For DASP printing, the bio-inks are required to be extruded through the nozzle in a liquid state and rapidly crosslink once being deposited. Due to the rapid crosslinking of DN bio-inks upon mixing (Fig. 2a), premixing and loading the DN bio-inks into a single syringe, as performed in DASP 1.0, would clog the print nozzle and syringe. To avoid the clogging, we separately load the TZ-PAM and the NB-PAM in two syringes and then mix them on-demand during the printing. To do so, we engineer a dual-inlet print nozzle with an inner static mixer chamber (Supplementary Fig. 10). The design of the mixer chamber utilizes a structure called Quadro™ Square, as depicted by a computer-rendered 3D model in Fig. 4b, i. We use stereolithography printing to fabricate this nozzle, which has an outer diameter of 2.7 mm. The inner channel of the nozzle has a narrowest dimension of 425 μm. These dimensions are much larger than the size of typical cells, ~30 μm23, and even some large cell aggregates such as islets, ~200 μm24. This design avoids mechanical shear-induced damage to the cells during extrusion.

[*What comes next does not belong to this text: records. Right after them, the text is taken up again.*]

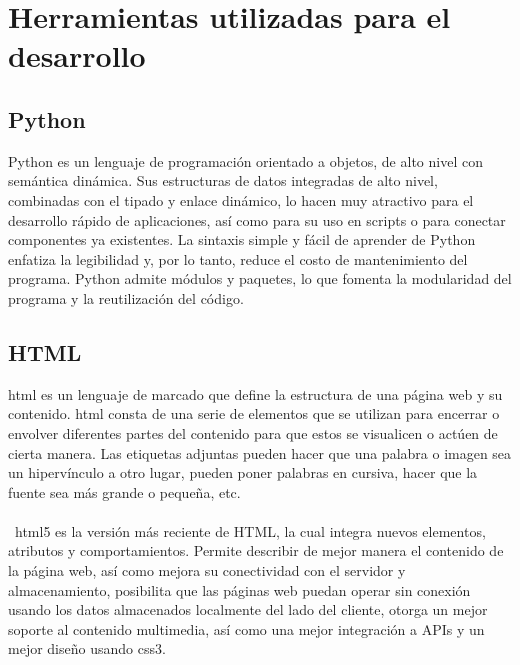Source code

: \documentclass[12pt, a4paper, titlepage]{article}
\begin{document}
	\section{Herramientas utilizadas para el desarrollo}
	\subsection{Python}
	Python es un lenguaje de programación orientado a objetos, de alto nivel con semántica dinámica. Sus estructuras de datos integradas de alto nivel, combinadas con el tipado y enlace dinámico, lo hacen muy atractivo para el desarrollo rápido de aplicaciones, así como para su uso en scripts o para conectar componentes ya existentes. La sintaxis simple y fácil de aprender de Python enfatiza la legibilidad y, por lo tanto, reduce el costo de mantenimiento del programa. Python admite módulos y paquetes, lo que fomenta la modularidad del programa y la reutilización del código. \cite{refQuesPython}
	\subsection{HTML}
	\acrfull{html} es un lenguaje de marcado que define la estructura de una página web y su contenido. \acrshort{html} consta de una serie de elementos que se utilizan para encerrar o envolver diferentes partes del contenido para que estos se visualicen o actúen de cierta manera. Las etiquetas adjuntas pueden hacer que una palabra o imagen sea un hipervínculo a otro lugar, pueden poner palabras en cursiva, hacer que la fuente sea más grande o pequeña, etc. \cite{refHtml} \\\\\
	\acrshort{html}5 es la versión más reciente de HTML, la cual integra nuevos elementos, atributos y comportamientos. Permite describir de mejor manera el contenido de la página web, así como mejora su conectividad con el servidor y almacenamiento, posibilita que las páginas web puedan operar sin conexión usando los datos almacenados localmente del lado del cliente, otorga un mejor soporte al contenido multimedia, así como una mejor integración a APIs y un mejor diseño usando \acrshort{css}3.	\cite{refHtml2}
\end{document}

To evaluate the mixing capability of the dual-inlet print nozzle, we use a camera to monitor the mixing process in real-time. To visualize the mixing, we incorporate red and green mica microparticles with the diameter of 50 μm into the respective bio-inks. The pair of bio-inks is extruded through the two inlets of the nozzle at a flow rate of 0.15 μL/s, which is the same as that used in DASP printing. Initially, we turn on only the red channel, allowing the mixer chamber to be filled with red particles (left, Fig. 4b, ii). Subsequently, we switch on the green channel, and within 120 s, the mixer chamber transitions to a greyish purple color because of thorough mixing (middle, Fig. 4b, ii). During this mixing process, approximately 36 μL of bio-ink passes through the chamber, which is around the volume of the chamber itself. Finally, we turn off the red channel, and within another 240 s, the chamber completely changes to a green color (right, Fig. 4b, iii). The smooth transition of colors in the mixer chamber demonstrates the nozzle’s capability to mix the viscoelastic bio-inks homogeneously (Supplementary Movie 2).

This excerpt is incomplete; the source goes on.